Oregon’s Democratic Governor Tina Kotek has signed legislation reversing the state’s voter-approved measure that lowered penalties for possession of drugs, including heroin. Since the decriminalization plans were passed with public approval, overdose rates have skyrocketed, including a 210% rise in Fentanyl-related deaths. Governor Kotek declared a state of emergency in Portland in January as the impact there became clear.

The Governor decided to reserve the liberal policies after meeting with representatives of the corrections department, police, attorneys, and community leaders. In a subsequent statement, she said, “Success of this policy framework hinges on the ability of implementing partners to commit to deep coordination.”

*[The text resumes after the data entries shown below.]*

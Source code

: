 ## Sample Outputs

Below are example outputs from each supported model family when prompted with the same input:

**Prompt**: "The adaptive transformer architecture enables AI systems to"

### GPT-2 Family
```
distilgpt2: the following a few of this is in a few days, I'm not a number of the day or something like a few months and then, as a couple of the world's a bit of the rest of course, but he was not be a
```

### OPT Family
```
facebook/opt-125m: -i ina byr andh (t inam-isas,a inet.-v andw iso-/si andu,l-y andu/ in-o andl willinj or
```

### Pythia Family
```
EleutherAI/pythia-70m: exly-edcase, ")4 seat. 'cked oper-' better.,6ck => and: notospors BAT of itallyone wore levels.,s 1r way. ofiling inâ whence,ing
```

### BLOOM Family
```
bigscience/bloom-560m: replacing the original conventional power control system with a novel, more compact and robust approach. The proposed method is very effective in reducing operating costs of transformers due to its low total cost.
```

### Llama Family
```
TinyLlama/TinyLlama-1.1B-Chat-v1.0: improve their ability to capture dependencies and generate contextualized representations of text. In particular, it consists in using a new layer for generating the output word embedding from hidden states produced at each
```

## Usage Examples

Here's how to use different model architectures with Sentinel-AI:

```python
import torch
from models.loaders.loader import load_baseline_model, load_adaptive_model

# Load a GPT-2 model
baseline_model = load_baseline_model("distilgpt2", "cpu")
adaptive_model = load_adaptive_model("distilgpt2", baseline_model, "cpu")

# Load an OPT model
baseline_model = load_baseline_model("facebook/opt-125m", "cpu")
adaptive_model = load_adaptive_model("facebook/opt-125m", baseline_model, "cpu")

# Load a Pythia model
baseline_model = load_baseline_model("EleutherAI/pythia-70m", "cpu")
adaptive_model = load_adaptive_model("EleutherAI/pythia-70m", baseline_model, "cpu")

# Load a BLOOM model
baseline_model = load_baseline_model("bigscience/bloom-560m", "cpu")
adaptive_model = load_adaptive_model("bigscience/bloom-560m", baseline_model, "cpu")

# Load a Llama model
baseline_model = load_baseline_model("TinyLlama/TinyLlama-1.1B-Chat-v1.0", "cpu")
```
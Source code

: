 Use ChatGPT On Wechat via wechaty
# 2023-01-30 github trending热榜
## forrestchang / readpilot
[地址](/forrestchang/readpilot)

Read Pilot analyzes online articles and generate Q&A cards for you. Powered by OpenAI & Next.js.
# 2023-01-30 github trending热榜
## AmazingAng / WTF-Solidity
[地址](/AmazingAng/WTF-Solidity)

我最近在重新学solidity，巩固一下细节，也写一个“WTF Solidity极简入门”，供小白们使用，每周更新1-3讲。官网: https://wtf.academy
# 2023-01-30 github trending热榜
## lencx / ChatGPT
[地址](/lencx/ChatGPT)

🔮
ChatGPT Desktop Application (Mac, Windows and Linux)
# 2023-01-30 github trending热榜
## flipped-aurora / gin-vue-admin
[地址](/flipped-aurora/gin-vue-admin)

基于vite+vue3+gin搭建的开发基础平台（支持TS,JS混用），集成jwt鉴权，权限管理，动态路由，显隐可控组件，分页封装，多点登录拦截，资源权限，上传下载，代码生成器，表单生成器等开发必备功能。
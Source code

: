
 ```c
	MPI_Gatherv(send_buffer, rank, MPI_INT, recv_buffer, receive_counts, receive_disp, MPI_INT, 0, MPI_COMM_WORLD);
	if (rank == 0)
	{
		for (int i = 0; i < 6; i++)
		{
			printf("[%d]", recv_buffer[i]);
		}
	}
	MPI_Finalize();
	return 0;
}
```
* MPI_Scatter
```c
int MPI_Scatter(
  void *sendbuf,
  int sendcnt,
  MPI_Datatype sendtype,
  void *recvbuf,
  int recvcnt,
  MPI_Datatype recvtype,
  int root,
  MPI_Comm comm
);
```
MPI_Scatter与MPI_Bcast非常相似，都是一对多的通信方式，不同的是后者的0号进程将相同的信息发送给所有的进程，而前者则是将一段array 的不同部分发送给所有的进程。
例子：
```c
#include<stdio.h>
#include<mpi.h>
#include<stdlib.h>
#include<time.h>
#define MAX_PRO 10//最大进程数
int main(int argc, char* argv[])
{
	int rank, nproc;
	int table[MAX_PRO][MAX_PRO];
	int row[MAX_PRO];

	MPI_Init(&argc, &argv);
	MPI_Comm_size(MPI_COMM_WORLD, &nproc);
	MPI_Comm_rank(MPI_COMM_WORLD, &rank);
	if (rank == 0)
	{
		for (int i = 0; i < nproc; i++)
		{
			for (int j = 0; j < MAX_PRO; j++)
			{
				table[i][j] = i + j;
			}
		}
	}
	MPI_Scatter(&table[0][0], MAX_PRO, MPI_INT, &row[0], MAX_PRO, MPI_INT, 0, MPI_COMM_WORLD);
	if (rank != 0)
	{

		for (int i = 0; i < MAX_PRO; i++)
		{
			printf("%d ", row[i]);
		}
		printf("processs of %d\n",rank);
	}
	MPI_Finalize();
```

The legislative reversal will take effect in September, and personal drug possession or usage will become a misdemeanor carrying a potential six-month prison term. Police can also confiscate the narcotics and crack down on public use. It will only apply, however, to harder drugs such as heroin and will not affect the current status of cannabis.

State Senator Kate Lieber spearheaded the change, having chaired a newly formed committee addressing addiction. The panel invited testimony from several law enforcement officers and drug abuse experts, some of whom testified that liberalization has made matters worse for addicts and the wider public.

Under the new measures, offenders will still be offered treatment options, but data shows this was ineffective under the liberal regime. For example, figures from February 2022 showed that only 1% of addicts had sought treatment via a state-provided helpline over the previous 12 months. Under the new program, addicts will not be charged if they attend treatment appointments, but if they fail to show up, they’ll be referred to the District Attorney’s office. Senator Lieber described this as a compromise between treatment and accountability.

Republicans have slammed the new laws, saying they are insufficient. House GOP leader Jeff Helfrich said it is the end of Oregon’s “experiment with decriminalizing hard drugs.” He added, “Make no mistake, this bill is not enough to undo the disaster.”